Start of MATERIAL FOR THIS TASK
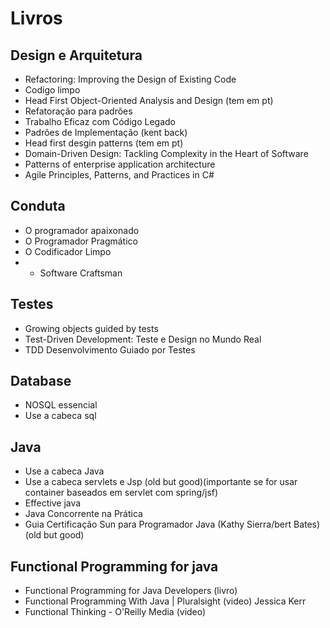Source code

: # Livros

## Design e Arquitetura

* Refactoring: Improving the Design of Existing Code 
* Codigo limpo
* Head First Object-Oriented Analysis and Design (tem em pt)
* Refatoração para padrões
* Trabalho Eficaz com Código Legado 
* Padrões de Implementação (kent back)
* Head first desgin patterns (tem em pt)
* Domain-Driven Design: Tackling Complexity in the Heart of Software
* Patterns of enterprise application architecture 
* Agile Principles, Patterns, and Practices in C# 

## Conduta

* O programador apaixonado
* O Programador Pragmático
* O Codificador Limpo
* - Software Craftsman

## Testes

* Growing objects guided by tests
* Test-Driven Development: Teste e Design no Mundo Real
* TDD Desenvolvimento Guiado por Testes

## Database

* NOSQL essencial
* Use a cabeca sql

## Java

* Use a cabeca Java
* Use a cabeca servlets e Jsp (old but good)(importante se for usar container baseados em servlet com spring/jsf)
* Effective java
* Java Concorrente na Prática
* Guia Certificação Sun para Programador Java (Kathy Sierra/bert Bates) (old but good) 

## Functional Programming for java

* Functional Programming for Java Developers (livro)
* Functional Programming With Java | Pluralsight (video) Jessica Kerr
* Functional Thinking - O'Reilly Media (video)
End of MATERIAL FOR THIS TASK
▶ GOAL OF THE EXERCISE: All of the entries above are to be written out exactly, with no pictures.

▶ RESULT OF THIS EXERCISE:
Source code

: # Livros

## Design e Arquitetura

* Refactoring: Improving the Design of Existing Code 
* Codigo limpo
* Head First Object-Oriented Analysis and Design (tem em pt)
* Refatoração para padrões
* Trabalho Eficaz com Código Legado 
* Padrões de Implementação (kent back)
* Head first desgin patterns (tem em pt)
* Domain-Driven Design: Tackling Complexity in the Heart of Software
* Patterns of enterprise application architecture 
* Agile Principles, Patterns, and Practices in C# 

## Conduta

* O programador apaixonado
* O Programador Pragmático
* O Codificador Limpo
* - Software Craftsman

## Testes

* Growing objects guided by tests
* Test-Driven Development: Teste e Design no Mundo Real
* TDD Desenvolvimento Guiado por Testes

## Database

* NOSQL essencial
* Use a cabeca sql

## Java

* Use a cabeca Java
* Use a cabeca servlets e Jsp (old but good)(importante se for usar container baseados em servlet com spring/jsf)
* Effective java
* Java Concorrente na Prática
* Guia Certificação Sun para Programador Java (Kathy Sierra/bert Bates) (old but good) 

## Functional Programming for java

* Functional Programming for Java Developers (livro)
* Functional Programming With Java | Pluralsight (video) Jessica Kerr
* Functional Thinking - O'Reilly Media (video)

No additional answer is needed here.